Relations
PRQL is designed on top of relational algebra, which is the established data model used by modern SQL databases. A relation has a rigid mathematical definition, which can be simplified to “a table of data”. For example, the invoices
table from the Chinook database (https://github.com/lerocha/chinook-database) looks like this:
invoice_id | customer_id | billing_city | other columns | total |
---|---|---|---|---|
1 | 2 | Stuttgart | … | 1.98 |
2 | 4 | Oslo | … | 3.96 |
3 | 8 | Brussels | … | 5.94 |
4 | 14 | Edmonton | … | 8.91 |
5 | 23 | Boston | … | 13.86 |
6 | 37 | Frankfurt | … | 0.99 |
A relation is composed of rows. Each row in a relation contains a value for each of the relation’s columns. Each column in a relation has an unique name and a designated data type. The table above is a relation, and has columns named invoice_id
and customer_id
each with a data type of “integer number”, a billing_city
column with a data type of “text”, several other columns, and a total
column that contains floating-point numbers.
Queries
The main purpose of PRQL is to build queries that combine and transform data from relations such as the invoices
table above. Here is the most basic query:
from invoices
Note
Try each of these examples here in the Playground. Enter the query on the left-hand side, and click output.arrow in the right-hand side to see the result.

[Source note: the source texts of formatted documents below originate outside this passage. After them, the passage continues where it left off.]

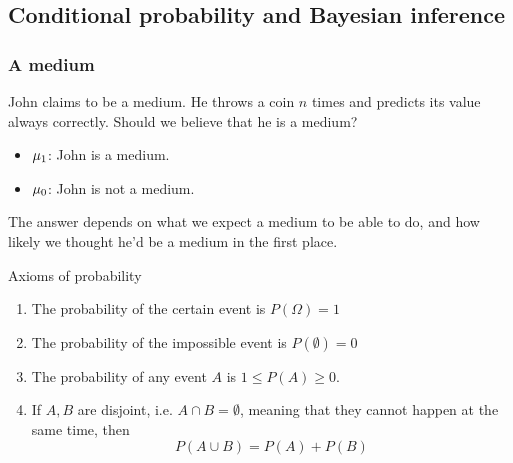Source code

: \subsection{Conditional probability and Bayesian inference}
\begin{frame}
  \frametitle{A medium}
  \begin{example}
    John claims to be a medium. He throws a coin $n$ times and predicts its value always correctly. Should we believe that he is a medium?
  \end{example}
  \begin{itemize}
  \item $\mu_1$: John is a medium.
  \item $\mu_0$: John is not a medium.
  \end{itemize}
  The answer depends on what we \alert{expect} a medium to be able to do, and how likely we thought he'd be a medium in the first place.
\end{frame}
\begin{frame}
  \begin{block}{Axioms of probability}
    \begin{enumerate}
    \item The probability of the certain event is $P(\Omega) = 1$
    \item The probability of the impossible event is
      $P(\emptyset) = 0$
    \item The probability of any event $A$ is $1 \leq P(A) \geq 0$.
    \item If $A, B$ are disjoint, i.e. $A \cap B = \emptyset$, meaning
      that they cannot happen at the same time, then
      \[
      P(A \cup B) = P(A) + P(B)
      \]
    \end{enumerate}
  \end{block}
\end{frame}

The result of the query above is not terribly interesting, it’s just the same relation as before.
select transform
The select
function picks the columns to pass through based on a list and discards all others. Formally, that list is a tuple of comma-separated expressions wrapped in { ... }
.
Suppose we only need the order_id
and total
columns. Use select
to choose the columns to pass through. (Try it in the Playground.)
from invoices
select { order_id, total }
We can write the items in the tuple on one or several lines: trailing commas are ignored. In addition, we can assign any of the expressions to a variable that becomes the name of the resulting column in the SQL output.
from invoices
select {
OrderID = invoice_id,
Total = total,
}
This is the same query as above, rewritten on multiple lines, and assigning OrderID
and Total
names to the columns.
Once we select
certain columns, subsequent transforms will have access only to those columns named in the tuple.
derive transform
To add columns to a relation, we can use derive
function. Let’s define a new column for Value Added Tax, set at 19% of the invoice total.
from invoices
derive { VAT = total * 0.19 }
The value of the new column can be a constant (such as a number or a string), or can be computed from the value of an existing column. Note that the value of the new column is assigned the name VAT
.
join transform
The join
transform also adds columns to the relation by combining the rows from two relations “side by side”. To determine which rows from each relation should be joined, join
has match criteria, written in ( ... )
.
from invoices
join customers ( ==customer_id )
This example “connects” the customer information from the customers
relation with the information from the invoices
relation, using identical values of the customer_id
column from each relation to match the rows.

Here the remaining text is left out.